Data excerpts:
"""
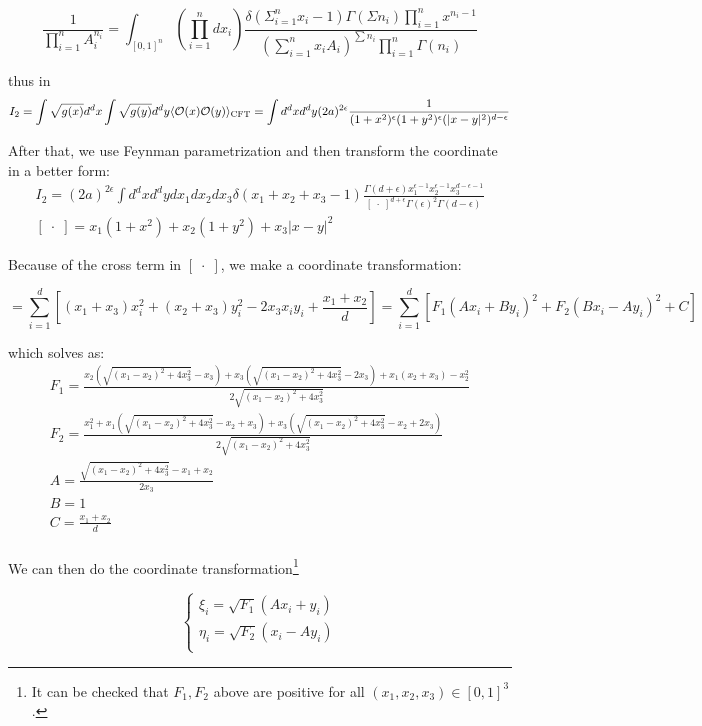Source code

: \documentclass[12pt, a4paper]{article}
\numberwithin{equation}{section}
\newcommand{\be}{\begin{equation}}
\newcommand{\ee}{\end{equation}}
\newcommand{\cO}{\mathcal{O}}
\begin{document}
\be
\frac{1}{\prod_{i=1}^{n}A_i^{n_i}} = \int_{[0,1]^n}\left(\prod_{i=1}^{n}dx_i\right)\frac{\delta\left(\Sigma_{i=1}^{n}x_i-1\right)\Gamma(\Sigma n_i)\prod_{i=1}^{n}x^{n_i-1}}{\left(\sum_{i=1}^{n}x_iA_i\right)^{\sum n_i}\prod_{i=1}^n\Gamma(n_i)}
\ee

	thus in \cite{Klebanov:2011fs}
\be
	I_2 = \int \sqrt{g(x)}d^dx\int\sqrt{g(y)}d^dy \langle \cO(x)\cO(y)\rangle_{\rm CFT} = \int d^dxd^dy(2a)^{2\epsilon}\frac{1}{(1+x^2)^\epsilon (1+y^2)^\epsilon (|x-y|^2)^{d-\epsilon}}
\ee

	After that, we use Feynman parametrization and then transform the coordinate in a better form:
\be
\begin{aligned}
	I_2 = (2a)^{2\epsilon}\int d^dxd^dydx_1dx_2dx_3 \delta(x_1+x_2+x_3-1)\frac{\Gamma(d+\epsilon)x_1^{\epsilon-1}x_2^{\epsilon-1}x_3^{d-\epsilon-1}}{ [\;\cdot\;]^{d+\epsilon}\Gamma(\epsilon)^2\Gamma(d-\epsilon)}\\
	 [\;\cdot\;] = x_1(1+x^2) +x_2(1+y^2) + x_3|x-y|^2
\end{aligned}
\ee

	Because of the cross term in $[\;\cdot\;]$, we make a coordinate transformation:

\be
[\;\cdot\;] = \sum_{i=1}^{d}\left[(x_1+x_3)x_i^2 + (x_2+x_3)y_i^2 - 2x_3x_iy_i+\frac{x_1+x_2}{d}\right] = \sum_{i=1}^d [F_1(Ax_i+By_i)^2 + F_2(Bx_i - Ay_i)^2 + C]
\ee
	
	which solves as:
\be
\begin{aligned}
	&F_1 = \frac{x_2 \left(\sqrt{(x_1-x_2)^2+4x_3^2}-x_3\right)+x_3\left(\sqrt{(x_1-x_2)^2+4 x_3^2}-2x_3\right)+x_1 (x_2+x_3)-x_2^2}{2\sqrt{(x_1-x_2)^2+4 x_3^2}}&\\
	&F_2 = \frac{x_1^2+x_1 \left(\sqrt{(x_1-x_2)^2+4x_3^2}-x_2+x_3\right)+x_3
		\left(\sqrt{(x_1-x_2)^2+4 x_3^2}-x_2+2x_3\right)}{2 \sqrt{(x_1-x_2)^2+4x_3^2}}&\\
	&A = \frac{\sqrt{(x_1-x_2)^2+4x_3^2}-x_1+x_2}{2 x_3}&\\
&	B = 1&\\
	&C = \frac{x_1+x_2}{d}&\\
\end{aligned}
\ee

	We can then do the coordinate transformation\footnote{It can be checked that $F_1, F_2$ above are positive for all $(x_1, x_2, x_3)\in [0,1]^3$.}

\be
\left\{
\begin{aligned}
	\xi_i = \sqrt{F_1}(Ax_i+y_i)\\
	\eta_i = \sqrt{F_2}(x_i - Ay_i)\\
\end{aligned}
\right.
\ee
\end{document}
"""
Your instructions:
What lines of the data contain the string "delta"? List them.

Exercise result:
\frac{1}{\prod_{i=1}^{n}A_i^{n_i}} = \int_{[0,1]^n}\left(\prod_{i=1}^{n}dx_i\right)\frac{\delta\left(\Sigma_{i=1}^{n}x_i-1\right)\Gamma(\Sigma n_i)\prod_{i=1}^{n}x^{n_i-1}}{\left(\sum_{i=1}^{n}x_iA_i\right)^{\sum n_i}\prod_{i=1}^n\Gamma(n_i)}
	I_2 = (2a)^{2\epsilon}\int d^dxd^dydx_1dx_2dx_3 \delta(x_1+x_2+x_3-1)\frac{\Gamma(d+\epsilon)x_1^{\epsilon-1}x_2^{\epsilon-1}x_3^{d-\epsilon-1}}{ [\;\cdot\;]^{d+\epsilon}\Gamma(\epsilon)^2\Gamma(d-\epsilon)}\\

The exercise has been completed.